For dead code elimination, it could have an ABA problem like the SelectionDAG nodes had before, where our solution was to clear the map after codegen. I think MachineInstr addresses can be recycled if a call is deleted and another instruction allocated at the same address.

For code duplication, are you sure this looks up the correct type? I would expect one of the instructions to not be present in here, and return a null DIType. For the taildup-heapallocsite.ll test case that I added, can you make sure that both S_HEAPALLOCSITE records use the same type indices?

I think you can store the DIType directly in the ExtraInfo struct and that will mean we don't need this anymore.
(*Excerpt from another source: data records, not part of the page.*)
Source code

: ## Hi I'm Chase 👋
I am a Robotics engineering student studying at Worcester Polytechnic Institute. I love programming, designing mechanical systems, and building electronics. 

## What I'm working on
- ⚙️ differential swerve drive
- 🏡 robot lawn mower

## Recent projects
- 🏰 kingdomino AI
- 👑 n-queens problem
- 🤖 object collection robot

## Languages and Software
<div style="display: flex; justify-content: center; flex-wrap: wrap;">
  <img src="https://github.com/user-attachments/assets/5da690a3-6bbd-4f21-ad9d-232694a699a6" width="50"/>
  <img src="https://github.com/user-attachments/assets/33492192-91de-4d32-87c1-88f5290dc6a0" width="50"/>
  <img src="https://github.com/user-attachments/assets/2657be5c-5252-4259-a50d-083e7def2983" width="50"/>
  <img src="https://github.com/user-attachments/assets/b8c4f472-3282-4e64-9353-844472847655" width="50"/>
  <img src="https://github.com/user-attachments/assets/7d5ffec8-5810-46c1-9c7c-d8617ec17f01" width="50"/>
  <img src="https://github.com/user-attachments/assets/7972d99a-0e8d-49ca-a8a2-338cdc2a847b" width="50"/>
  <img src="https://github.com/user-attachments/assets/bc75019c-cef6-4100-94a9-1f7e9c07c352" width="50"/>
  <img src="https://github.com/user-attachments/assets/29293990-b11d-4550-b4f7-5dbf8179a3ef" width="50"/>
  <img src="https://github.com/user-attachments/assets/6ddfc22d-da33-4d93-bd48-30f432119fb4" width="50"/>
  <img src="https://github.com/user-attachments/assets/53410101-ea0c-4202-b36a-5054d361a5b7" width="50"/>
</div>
llvm/include/llvm/CodeGen/MachineInstr.h
248

This label doesn't seem like it's ever emitted. It's really just a special label with the name "heapallocsite". I think you can store the DIType* here, and use that as a heap allocation call site indicator. Another option would be to store metadata references here, which would make it extensible. We could, for example, have this point to a vector of pairs of fixed metadata kinds (MD_dbg, MD_tbaa, etc) and Metadata*. It would provide a natural pathway from moving any kind of metadata annotation from an LLVM IR instruction to a MachineInstr.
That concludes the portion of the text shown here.